Buffer attributed this mistake to over-aggressive growth choices and moving into a house it couldn’t afford, said CEO, Joel Gascoigne:

“We thought we were being mindful about balancing the pace of our hiring with our revenue growth. We weren’t. One of our advisors gave us an apt metaphor for what happened: We moved into a house that we couldn’t afford with our monthly paycheck.”

As well as making 10 difficult layoffs, Buffer got its cash flow back in the green by cutting founder salaries by 40%, discontinuing two employee perks, cutting sponsorship budget, and canceling a team retreat. It ripped the band-aid off quickly and are very conscious of avoiding similar mistakes.

4. Budget has doubled but not your results.

The Problem: We’ve doubled the team, why haven’t we doubled the results? We’ve multiplied our spending, why don’t we have more customers? Whether it’s you or your investors asking these questions, it can be difficult to find answers.

How to Avoid It: Scale slowly. Make gradual improvements and investments and keep your finger on the pulse of your business’s core financial metrics.

Following a slower growth philosophy and maintaining nimble teams can keep your business more productive than making large hiring rounds that disrupt your team’s flow and require time-consuming onboarding.

How to Fix It: Slow down and look at what’s gone wrong. Has productivity gone down? Are you burning way too much cash? Have you hired the wrong people? Or were you just too optimistic?

Get clear on what the real issue is and decide how best to pivot your growth strategy.

5. You’re spending too much time on coordination instead of actual work.

The Problem: Hiring people should free up your time, right? Eventually, yes… but usually not at first.

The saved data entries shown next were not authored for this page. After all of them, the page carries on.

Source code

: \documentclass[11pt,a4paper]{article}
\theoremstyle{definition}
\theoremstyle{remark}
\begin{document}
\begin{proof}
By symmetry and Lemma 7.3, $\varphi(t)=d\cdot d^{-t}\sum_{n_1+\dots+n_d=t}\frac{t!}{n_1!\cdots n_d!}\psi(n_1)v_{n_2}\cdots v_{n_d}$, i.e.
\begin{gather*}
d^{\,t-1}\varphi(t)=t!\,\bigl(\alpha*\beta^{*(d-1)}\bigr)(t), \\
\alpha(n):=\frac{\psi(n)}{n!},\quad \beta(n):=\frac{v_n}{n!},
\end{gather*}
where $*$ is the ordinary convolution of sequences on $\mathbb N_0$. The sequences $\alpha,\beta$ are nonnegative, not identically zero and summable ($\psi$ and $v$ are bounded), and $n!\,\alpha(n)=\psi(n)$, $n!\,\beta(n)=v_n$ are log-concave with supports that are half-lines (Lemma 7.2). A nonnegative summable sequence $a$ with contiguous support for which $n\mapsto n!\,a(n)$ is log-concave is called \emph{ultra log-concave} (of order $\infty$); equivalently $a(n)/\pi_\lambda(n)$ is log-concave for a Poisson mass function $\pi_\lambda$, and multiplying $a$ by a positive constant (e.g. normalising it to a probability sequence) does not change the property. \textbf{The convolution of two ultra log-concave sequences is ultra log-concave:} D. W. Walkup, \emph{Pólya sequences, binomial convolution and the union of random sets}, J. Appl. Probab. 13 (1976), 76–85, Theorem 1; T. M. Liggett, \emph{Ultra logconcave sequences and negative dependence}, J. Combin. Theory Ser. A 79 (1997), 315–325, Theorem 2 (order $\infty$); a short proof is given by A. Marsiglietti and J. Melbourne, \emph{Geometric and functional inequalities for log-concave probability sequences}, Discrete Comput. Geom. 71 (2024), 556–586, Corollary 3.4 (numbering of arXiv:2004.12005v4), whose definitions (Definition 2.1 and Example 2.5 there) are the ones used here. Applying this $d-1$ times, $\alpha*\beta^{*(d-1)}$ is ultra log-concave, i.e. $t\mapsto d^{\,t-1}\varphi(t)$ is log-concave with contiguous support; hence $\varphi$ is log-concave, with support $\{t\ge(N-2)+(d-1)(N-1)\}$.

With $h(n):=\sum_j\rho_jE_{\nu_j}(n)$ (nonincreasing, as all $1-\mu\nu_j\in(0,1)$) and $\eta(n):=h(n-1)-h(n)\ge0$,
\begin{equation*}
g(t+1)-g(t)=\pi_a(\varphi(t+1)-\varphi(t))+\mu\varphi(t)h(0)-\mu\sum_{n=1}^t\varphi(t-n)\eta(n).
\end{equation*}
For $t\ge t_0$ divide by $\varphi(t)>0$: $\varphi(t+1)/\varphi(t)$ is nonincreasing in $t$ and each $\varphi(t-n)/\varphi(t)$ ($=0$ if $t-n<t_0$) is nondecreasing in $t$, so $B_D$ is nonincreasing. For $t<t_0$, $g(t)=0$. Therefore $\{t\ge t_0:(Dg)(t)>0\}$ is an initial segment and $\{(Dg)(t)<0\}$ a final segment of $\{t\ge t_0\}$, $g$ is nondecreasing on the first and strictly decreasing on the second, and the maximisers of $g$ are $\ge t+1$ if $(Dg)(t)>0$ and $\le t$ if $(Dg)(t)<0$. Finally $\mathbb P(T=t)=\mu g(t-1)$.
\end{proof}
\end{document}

Onboarding new employees is one of the most time-consuming tasks for any business.

How to Avoid It: This is another business growth problem that’s best avoided by growing cautiously. By hiring more gradually, you and your team will have more time and energy for onboarding new team members.

How to Fix It: If you or your business’s management team are spending every minute managing people instead of focusing on your “real work,” look at your processes.

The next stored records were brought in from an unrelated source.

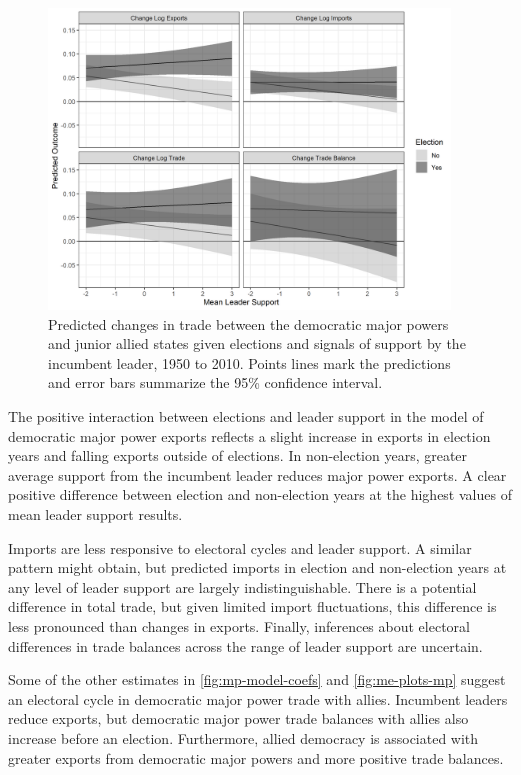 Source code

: \documentclass[12pt]{article}
\begin{document}
\begin{figure}[htpb]
	\centering
		\includegraphics[width=0.95\textwidth]{../figures/pred-mp-trade.png}
	\caption{Predicted changes in trade between the democratic major powers and junior allied states given elections and signals of support by the incumbent leader, 1950 to 2010. Points lines mark the predictions and error bars summarize the 95\% confidence interval.}
	\label{fig:me-plots-mp}
\end{figure}


The positive interaction between elections and leader support in the model of democratic major power exports reflects a slight increase in exports in election years and falling exports outside of elections. 
In non-election years, greater average support from the incumbent leader reduces major power exports. 
A clear positive difference between election and non-election years at the highest values of mean leader support results. 


Imports are less responsive to electoral cycles and leader support. 
A similar pattern might obtain, but predicted imports in election and non-election years at any level of leader support are largely indistinguishable. 
There is a potential difference in total trade, but given limited import fluctuations, this difference is less pronounced than changes in exports. 
Finally, inferences about electoral differences in trade balances across the range of leader support are uncertain.


Some of the other estimates in \autoref{fig:mp-model-coefs} and \autoref{fig:me-plots-mp} suggest an electoral cycle in democratic major power trade with allies.
Incumbent leaders reduce exports, but democratic major power trade balances with allies also increase before an election.
Furthermore, allied democracy is associated with greater exports from democratic major powers and more positive trade balances.
\end{document}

Identify where the inefficiencies are and understand what needs to change in your strategy, leadership team, and business tools. What are you wasting time on?

In an interview with First Round Review, Bob Sutton, organizational behavior expert at Stanford’s School of Engineering, shares that scaling is often about less, not more:

“Scaling is actually a problem of less… There are lots of things that used to work that don’t work anymore, so you have to get rid of them. There are probably a bunch of things you’ve always done that slowed you down without you realizing it.”

6. Departments are becoming less aligned.

The Problem: You once sat together around a table, but now your team has multiplied. Your sales team has their own meetings while marketers talk amongst themselves. And, data silos have started to set in.

How to Avoid It: Scaling a business successfully requires excellent communication and collaboration. Keep your departments working closely together, maintain individual accountability for overall business goals rather than just departmental numbers, and make sure you synchronize your tools transparently.

How to Fix It: No surprises here; you solve unaligned teams by increasing alignment. This means more face-to-face time, collaborative tech tools, and cross-departmental projects. Also, make sure your data is in sync to fix silos.

7. Contact management is getting messy.

The Problem: As your business is using more apps than before, the number of contacts in your database is multiplying fast. And, they’re not even close to being organized.

How to Avoid It: The most effective way to prevent and fix messy contact management is with a two-way data syncing tool. By setting it up, you can quickly align contacts across all of the right apps, with exactly the right data and segmentation synced between tools.

How to Fix It: It’s never too late to introduce two-way syncing and restore order to contact management. You can also use this as an opportunity to do a contact clean-up and get a clearer picture of your leads and customers.